China’s economy showed little evidence of an acceleration at the start of the second quarter, with slower lending and investment data signaling that the central bank has more to do to shore up growth.
Industrial output rose 5.9 percent in April from a year earlier, after a 5.6 percent gain in March that was the weakest since 2008. Fixed-asset investment rose 12 percent, the least in almost 15 years, data from the National Bureau of Statistics showed Wednesday. The central bank said new yuan loans were 707.9 billion yuan ($114 billion) in April, less than all 36 forecasts in a Bloomberg News survey.
The weakness suggests the People’s Bank of China’s steps to free up more bank deposits for loans, and two interest-rate cuts before April, weren’t enough to stoke much of a rebound after a first-quarter economic slowdown. Premier Li Keqiang is trying to rein in past excesses -- from record credit to pollution and corruption -- while heading off a hard landing in the world’s No. 2 economy.
Policy makers unveiled further action May 10, with a third reduction in benchmark lending rates. Economists forecast more such moves.
“It’s quite clear the cuts in interest rates and required reserve ratio are not sufficient to drive a meaningful growth rebound,” said Li Miaoxian, a Beijing-based economist at Bocom International Holdings Co. The PBOC “has to expand its balance sheet to help the economy,” he said.
Other data today showed retail sales rose 10 percent in April from a year earlier, compared with the median estimate of 10.4 percent in a Bloomberg survey. Fixed asset investment expanded less than the 13.5 percent median projection.
“The darkest moment of the first quarter is already behind us, but the economy is still very weak,” said Larry Hu, head of China economics at Macquarie Securities in Hong Kong. “The government will continue to add more stimulus.”
The Shanghai Stock Exchange Composite Index extended losses after the data release, closing 0.6 percent lower.

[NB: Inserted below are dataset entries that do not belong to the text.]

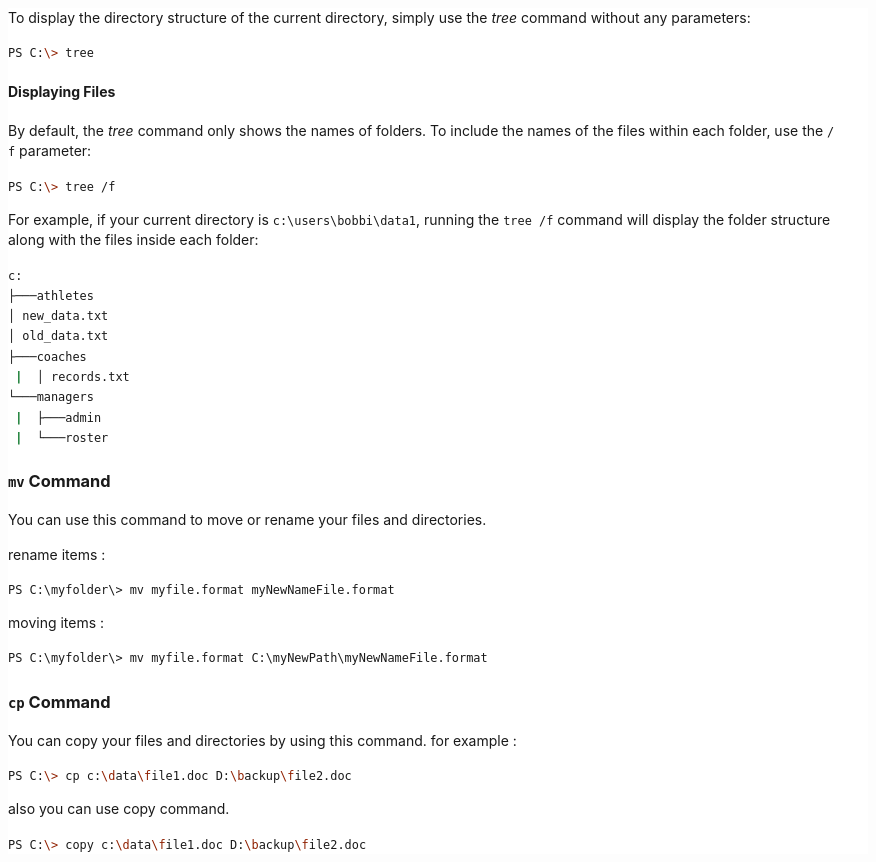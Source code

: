 To display the directory structure of the current directory, simply use the _tree_ command without any parameters:

```bash
PS C:\> tree
```

#### Displaying Files

By default, the _tree_ command only shows the names of folders. To include the names of the files within each folder, use the `/f` parameter:

```bash
PS C:\> tree /f
```

For example, if your current directory is `c:\users\bobbi\data1`, running the `tree /f` command will display the folder structure along with the files inside each folder:

```bash
c:
├───athletes
│ new_data.txt
│ old_data.txt
├───coaches
 |	│ records.txt
└───managers
 |	├───admin
 |	└───roster
```


### `mv` Command
You can use this command to move or rename your files and directories.

rename items :
```shell
PS C:\myfolder\> mv myfile.format myNewNameFile.format
```

moving items :
```shell
PS C:\myfolder\> mv myfile.format C:\myNewPath\myNewNameFile.format
```

### ``cp`` Command
You can copy your files and directories by using this command.
for example :

```bash
PS C:\> cp c:\data\file1.doc D:\backup\file2.doc
```

also you can use copy command.

```bash
PS C:\> copy c:\data\file1.doc D:\backup\file2.doc
```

Underscoring the limited scope of monetary easing to date, data released Wednesday showed that the M2 measure of broad money supply rose 10.1 from a year earlier at the end of April, the smallest expansion on record. M2 growth was also below the government target of 12 percent for 2015.
With non-performing loan ratios rising and pressure to participate in a debt-swap program for local authorities, banks have shown little inclination to step up new lending. Meantime, outflows of capital from abroad have tightened domestic liquidity.
Real growth has dipped below the leadership’s 2015 target of about 7 percent, according to Bloomberg’s monthly gross domestic product tracker, which pegs it at 6.4 percent for April. Bloomberg economists Tom Orlik and Fielding Chen calculate potential GDP growth at 7.3 percent -- a speed limit that’s fallen due to a shrinking working-age population and diminished scope for productivity leaps. They anticipate the rate at 6.5 percent by the end of the decade.
“A smooth slowdown is contingent on the government succeeding with its aggressive package of reforms and containing financial risks,” Orlik and Chen wrote in an outlook report this week.
Data earlier this month showed inflation remained subdued in April, giving the PBOC plenty of scope for easier monetary policy. A decline in exports in April flashed a warning that overseas demand may not hold up China’s expansion pace this year -- in part thanks to policy makers’ reluctance to let the yuan decline.
As the rate cuts and reductions in banks’ required reserve ratios take effect, liquidity should improve, and bolster the economy, Australia & New Zealand Banking Group Ltd. economists including Liu Li-Gang wrote in a note.
“Growth is likely to pick up in May and June, and we forecast second-quarter GDP growth to return to 7 percent,” the ANZ analysts wrote.